A Letter to Cigna CEO Following Denial of Disability Benefits to a Wheel Chair Bound Woman
Author: Attorney Gregory Dell
It is not often that we send a letter to the President / CEO of a disability insurance company, but the conduct of Life Insurance Company of North America / CIGNA by denying disability insurance benefits to our client required us to do so. We hope Cigna will respond, but despite a $77 million dollar regulatory Settlement in May 2013, Cigna continues to engage in their same unreasonable claim denials. Below is a November 15, 2013 letter written by Gregory Dell to David Cordani, Cigna insurance company’s Chief Executive Officer and President:
Cigna Corporate Headquarters
Attention: David Cordani (CEO)
900 Cottage Grove Road
Bloomfield, CT 06002
RE: Life Insurance Company of North America (Cigna) Long Term Disability Denial
Dear Mr. Cordani
I have reason to believe that you are the CEO of Cigna. I know you are a very busy person and probably have no interaction with your long term disability claims division. The LTD division at CIGNA is in desperate need of your guidance. Despite recent penalties and fines from the Department of Insurance in multiple states, your company continues to operate in an unreasonable manner. I have attached for your review a recent long term disability appeal that we submitted on behalf of our client so that you can have first-hand knowledge of the conduct your company engages in. Our client is a 5’4 270 pound 58 year old woman that is wheelchair bound and has been taking morphine and oxycontin since her date of disability in June 2009. Five employees at Cigna reviewed her file and determined that after 4.5 years of disability she now has the ability to work in a sales position earning over $70,000 annually.
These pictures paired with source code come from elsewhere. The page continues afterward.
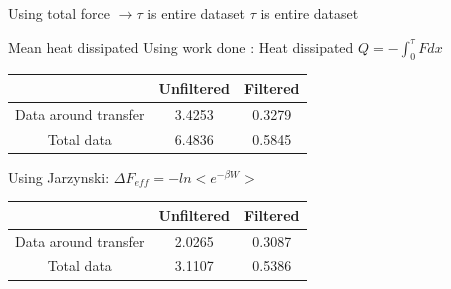 \documentclass{beamer}
\begin{document}
\begin{frame}{Using total force $\rightarrow \tau$ is entire dataset}
$\tau$ is entire dataset
\begin{table}[h!]
\end{table}

\end{frame}

\begin{frame}{Mean heat dissipated}
Using work done : Heat dissipated $Q=-\int_{0}^{\tau} Fdx$
\begin{center} 
\begin{tabular}{| c | c | c |} 
\hline  & Unfiltered & Filtered \\ 
\hline Data around transfer & 3.4253 & 0.3279  \\ 
\hline Total data & 6.4836 & 0.5845 \\ 
\hline 
\end{tabular} 
\end{center}

Using Jarzynski: $\Delta F_{eff}= -ln<e^{-\beta W}>$
\begin{center} 
\begin{tabular}{| c | c | c |} 
\hline  & Unfiltered & Filtered \\ 
\hline Data around transfer & 2.0265 & 0.3087  \\ 
\hline Total data & 3.1107 & 0.5386 \\ 
\hline 
\end{tabular} 
\end{center}


\end{frame}




\end{document}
It defies common sense that five employees of your company could truly believe that a person in a wheel chair taking numerous narcotics actually has the ability to work. Would you possibly employ someone while they were prescribed and taking narcotics such as morphine and Oxycontin? Obviously you would not. I advise you of this particular claim so that it does not come as a surprise to you when it is a national news story. I also hope that you can do something to better train your employees so that unreasonable claim denials such as this case do not take place. I am assuming you are aware of the troubles your disability insurance division is having following the $77 million 2013 Regulatory Settlement Agreement that was entered into with the State Departments of Insurance for California, Connecticut, Maine, Massachusetts and Pennsylvania.
Please contact the undersigned to discuss the hideous conduct and outrageous denial of benefits that took place on this disability claim.